* [Work instructions] The expected output is a copy of every line in the records with the string "Eliciting".

* [Supplied records]
- - - - -
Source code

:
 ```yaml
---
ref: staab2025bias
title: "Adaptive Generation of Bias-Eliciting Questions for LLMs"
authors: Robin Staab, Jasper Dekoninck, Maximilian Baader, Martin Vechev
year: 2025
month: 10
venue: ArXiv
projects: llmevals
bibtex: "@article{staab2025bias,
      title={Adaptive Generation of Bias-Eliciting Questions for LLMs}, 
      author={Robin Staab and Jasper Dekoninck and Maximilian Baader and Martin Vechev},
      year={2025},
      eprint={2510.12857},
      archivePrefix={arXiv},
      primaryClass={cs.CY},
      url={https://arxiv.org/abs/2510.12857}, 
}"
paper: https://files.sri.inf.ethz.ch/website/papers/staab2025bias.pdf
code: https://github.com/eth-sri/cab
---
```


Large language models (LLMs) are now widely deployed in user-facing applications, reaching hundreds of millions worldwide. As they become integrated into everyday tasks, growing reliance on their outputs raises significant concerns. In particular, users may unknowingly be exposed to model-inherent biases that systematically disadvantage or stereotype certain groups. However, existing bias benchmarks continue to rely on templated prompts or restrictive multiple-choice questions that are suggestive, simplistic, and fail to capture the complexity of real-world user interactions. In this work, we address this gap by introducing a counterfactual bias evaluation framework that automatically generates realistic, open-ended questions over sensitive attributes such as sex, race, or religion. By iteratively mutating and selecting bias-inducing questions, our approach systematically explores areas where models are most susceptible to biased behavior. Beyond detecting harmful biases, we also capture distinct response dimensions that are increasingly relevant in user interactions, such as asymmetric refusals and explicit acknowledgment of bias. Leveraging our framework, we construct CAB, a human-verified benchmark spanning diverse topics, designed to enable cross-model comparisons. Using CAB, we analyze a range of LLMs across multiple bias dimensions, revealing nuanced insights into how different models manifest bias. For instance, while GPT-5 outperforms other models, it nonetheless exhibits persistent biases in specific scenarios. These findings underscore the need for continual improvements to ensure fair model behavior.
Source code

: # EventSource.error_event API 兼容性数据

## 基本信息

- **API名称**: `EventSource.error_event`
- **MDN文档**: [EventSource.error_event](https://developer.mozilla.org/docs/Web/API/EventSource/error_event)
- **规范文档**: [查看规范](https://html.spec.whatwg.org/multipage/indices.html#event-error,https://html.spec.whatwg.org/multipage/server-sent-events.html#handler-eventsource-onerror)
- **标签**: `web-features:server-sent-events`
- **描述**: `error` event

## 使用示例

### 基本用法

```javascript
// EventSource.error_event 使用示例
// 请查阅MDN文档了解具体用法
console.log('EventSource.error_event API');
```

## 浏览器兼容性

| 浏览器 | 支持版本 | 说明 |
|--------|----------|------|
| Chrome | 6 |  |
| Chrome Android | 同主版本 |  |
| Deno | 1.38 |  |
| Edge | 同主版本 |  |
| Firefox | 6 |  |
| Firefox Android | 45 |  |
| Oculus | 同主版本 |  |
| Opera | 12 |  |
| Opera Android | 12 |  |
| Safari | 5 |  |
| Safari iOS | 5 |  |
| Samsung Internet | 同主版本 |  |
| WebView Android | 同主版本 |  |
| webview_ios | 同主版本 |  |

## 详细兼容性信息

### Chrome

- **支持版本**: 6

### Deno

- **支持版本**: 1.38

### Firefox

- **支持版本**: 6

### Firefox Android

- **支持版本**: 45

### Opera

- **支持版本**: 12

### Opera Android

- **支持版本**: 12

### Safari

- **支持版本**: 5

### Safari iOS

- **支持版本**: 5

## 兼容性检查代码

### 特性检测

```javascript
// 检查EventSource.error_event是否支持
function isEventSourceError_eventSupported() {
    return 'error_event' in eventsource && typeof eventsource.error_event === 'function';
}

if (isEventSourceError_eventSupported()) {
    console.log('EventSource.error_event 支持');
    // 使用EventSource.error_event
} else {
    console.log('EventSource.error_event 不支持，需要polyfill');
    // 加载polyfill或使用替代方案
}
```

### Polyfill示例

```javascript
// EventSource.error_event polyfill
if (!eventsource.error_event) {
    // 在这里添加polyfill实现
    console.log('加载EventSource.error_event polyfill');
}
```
- - - - -
* [Output below]
title: "Adaptive Generation of Bias-Eliciting Questions for LLMs"
      title={Adaptive Generation of Bias-Eliciting Questions for LLMs}, 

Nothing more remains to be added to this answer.